The Point of Working Out (Hint: It's Not Looking Sexy)

So, I have gotten better at working out lately, thanks to a knee injury in January that made me organize my life around physical therapy and workouts. The habit stuck even as I got back to a more normal life.

Here's why it's actually working for me to exercise:

I am exercising because I know I'm valued, and so I value myself.

This is a new thing for me. I tried in the past to be consistent in working out so that I could look like the fashionable girls in the magazines or someone I saw in the grocery store who looked stunning. But this approach generally failed, leaving me feeling fat, homely, blobby, frumpy, unseen, dumb, _________ (insert an adjective if you know what I'm talking about).


THEN SOMETHING HAPPENED. (Shout out to my Purpose peeps.) Late last year, I started seeing a counselor, which had been a very scary prospect up to and including that point. But once I started counseling, it got, well, terrifying. But here I am, after going through some excruciating soul-bearing, and I am realizing that I value myself a whole lot more. There was something about being really listened to, and then about being shown God's grace glowing into my own specific life, that changed me.

Now, when I work out, I see it as an act of discipline with double benefits:

a. I am maturing my will by doing something that takes discipline.
b. I am experiencing God's love by taking care of my body.



I want to mention two Bible verses that apply well to working out:

"Am I now trying to win the approval of men, or of God? Or am I trying to please men? If I were still trying to please men, I would not be a servant of Christ [Jesus]."
-Galations 1:10

"The Lord [God] does not look at the things man looks at. Man looks at the outward appearance, but the Lord looks at the heart."
-1 Samuel 16:7b



The way I see it, there are two paths to exercise:

PATH A

I look at a magazine, admiring a celebrity's figure (outward appearance). The celebrity is described in the magazine as "sexy", one of modern America's ultimate compliments. I think, "Hey, this person does look sexy! I bet all the guys want her! I need to look like her." I start working out to look like her.

If I fail at Path A: I feel "unsexy" and rejected by other people, guys in particular, and decide that this means I am worth less than the sexy model in the magazine.

If I succeed at Path A: I feel "sexy" and start relating to people as if I am sexy, meaning I encourage other people to want to have sex with me. I feel wanted, get arrogant about it, look down on "unsexy" people, and like the lust I am encouraging in others (the point of being sexy). I look for other ways to get people's approval...until I get older or fail to work out or get pregnant and then fail at Path A's system (see "If I fail at Path A").

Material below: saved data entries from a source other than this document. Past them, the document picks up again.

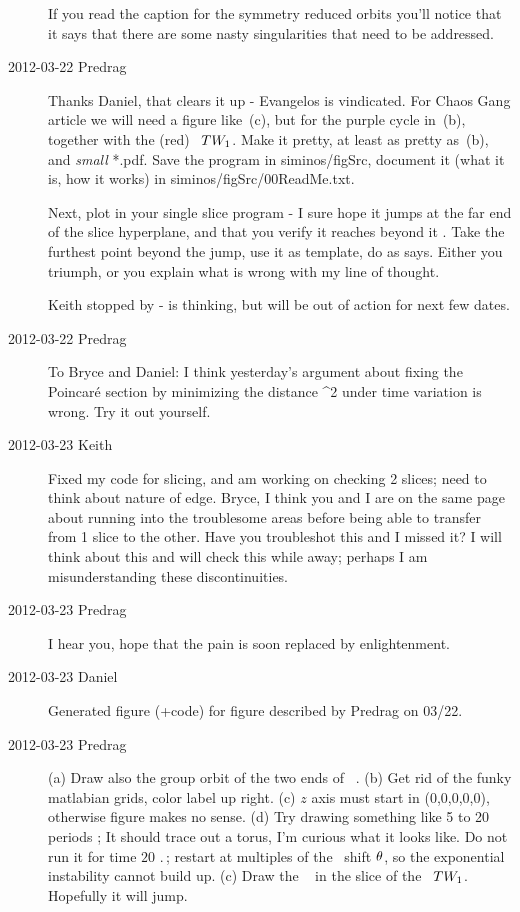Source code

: \begin{description}
If you read the caption for the symmetry reduced orbits you'll notice
that it says that there are some nasty singularities that need to be
addressed.

\item[2012-03-22 Predrag~~] Thanks Daniel, that clears it up - Evangelos
is vindicated. For Chaos Gang article we will need a figure like
\,{(c)}, but for the purple cycle  in
\,{(b)}, together with the (red) \reqv\
$TW_{1}$. Make it pretty, at least as pretty as
\,{(b)}, and \emph{small} *.pdf. Save the
program in siminos/figSrc, document it (what it is, how it works) in
siminos/figSrc/00ReadMe.txt.

Next, plot   in your single slice program - I sure hope it
jumps at the far end of the slice hyperplane, and that you verify it
reaches beyond it \chartBord. Take the furthest point beyond the jump,
use it as template, do as \reffig{fig:A29-2slices} says. Either you
triumph, or you explain what is wrong with my line of thought.

Keith stopped by - is thinking, but will be out of action for next few
dates.

\item[2012-03-22 Predrag~~] To Bryce and Daniel: I think yesterday's
argument about fixing the Poincar\'e section by  minimizing the distance
\beq
\Norm{\ssp(\zeit) - \slicep)}^2
under time variation is wrong.  Try it out yourself.

\item[2012-03-23 Keith~~] Fixed my code for slicing, and am working on
checking 2 slices; need to think about nature of edge.  Bryce, I think
you and I are on the same page about running into the troublesome areas
before being able to transfer from 1 slice to the other.  Have you
troubleshot this and I missed it?  I will think about this and will check
this while away; perhaps I am misunderstanding these discontinuities.

\item[2012-03-23 Predrag~~] I hear you, hope that the pain is soon replaced by
enlightenment.


\item[2012-03-23 Daniel~~]
Generated figure (+code) for figure described by Predrag on 03/22.

\item[2012-03-23 Predrag~~]
(a) Draw also the group orbit of the two ends of \rpo\ .
(b) Get rid of the funky matlabian grids, color label up right.
(c) $z$ axis must start in (0,0,0,0,0), otherwise figure makes no sense.
(d) Try drawing something like 5 to 20 periods \period{}; It should trace
out a torus, I'm curious what it looks like. Do not run it for time
$20\,\period{}$; restart at multiples of the \rpo\ shift $\theta$, so
the exponential instability cannot build up.
(c) Draw the \po\  in the slice of the \eqv\ $TW_{1}$.
Hopefully it will jump.


\end{description}
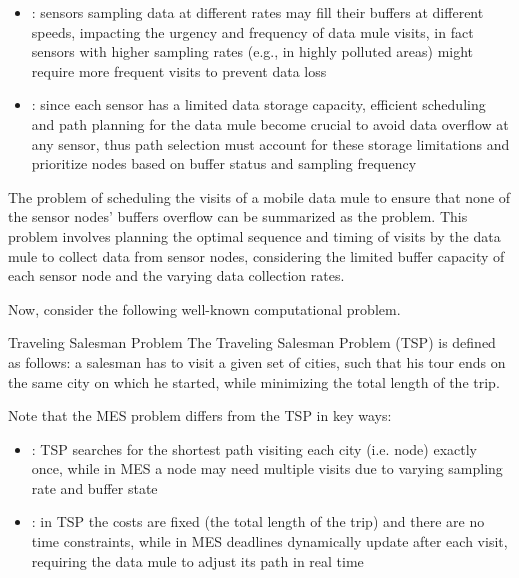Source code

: \documentclass[a4paper, 12pt]{report}
\begin{document}
    \begin{itemize}
        \item {}: sensors sampling data at different rates may fill their buffers at different speeds, impacting the urgency and frequency of data mule visits, in fact sensors with higher sampling rates (e.g., in highly polluted areas) might require more frequent visits to prevent data loss
        \item {}: since each sensor has a limited data storage capacity, efficient scheduling and path planning for the data mule become crucial to avoid data overflow at any sensor, thus path selection must account for these storage limitations and prioritize nodes based on buffer status and sampling frequency
    \end{itemize}

    The problem of scheduling the visits of a mobile data mule to ensure that none of the sensor nodes' buffers overflow can be summarized as the  problem. This problem involves planning the optimal sequence and timing of visits by the data mule to collect data from sensor nodes, considering the limited buffer capacity of each sensor node and the varying data collection rates.

    Now, consider the following well-known computational problem.

    \begin{frameddefn}{Traveling Salesman Problem}
        The Traveling Salesman Problem (TSP) is defined as follows: a salesman has to visit a given set of cities, such that his tour ends on the same city on which he started, while minimizing the total length of the trip.
    \end{frameddefn}

    Note that the MES problem differs from the TSP in key ways:
    
    \begin{itemize}
        \item {}: TSP searches for the shortest path visiting each city (i.e. node) exactly once, while in MES a node may need multiple visits due to varying sampling rate and buffer state
        \item {}: in TSP the costs are fixed (the total length of the trip) and there are no time constraints, while in MES deadlines dynamically update after each visit, requiring the data mule to adjust its path in real time
    \end{itemize}
\end{document}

What success means in Path A: Looking better than my friends and in fact everyone I see and causing others to want to have sex with me, whether I am married to them or not. Being loved in the way a sexy person is, which means I am confusing lust and acceptance with true love.



PATH B

I know God's love and grace for me enough that I know I'm valuable already. Why? Because Jesus took away everything that devalued me. I read in the Bible that God wants me to honor him with my body, and that I am not my own, but that I was bought at a price (see 1 Corinthians 6:19-20). I am my daddy's girl, and, like in the old song, I can see God saying, "Take good care of yourself; you belong to me."

I decide that part of this taking care of myself includes putting good, and not bad things into my body, and also pushing my body through exercise in order that it might be stronger and that I might be better able to know the joy of serving him physically. I allow myself to take baby steps as I work out, celebrating every little victory, the way a loving daddy does with his daughter.

If I fail at Path B: Jesus still loves me, forgives me, and gives me unlimited second chances to follow him in this pursuit. I am just as valuable to him as I was when I started, and as valuable as I would be had I "succeeded". Even better, he sees the fact that I am trying as a success already!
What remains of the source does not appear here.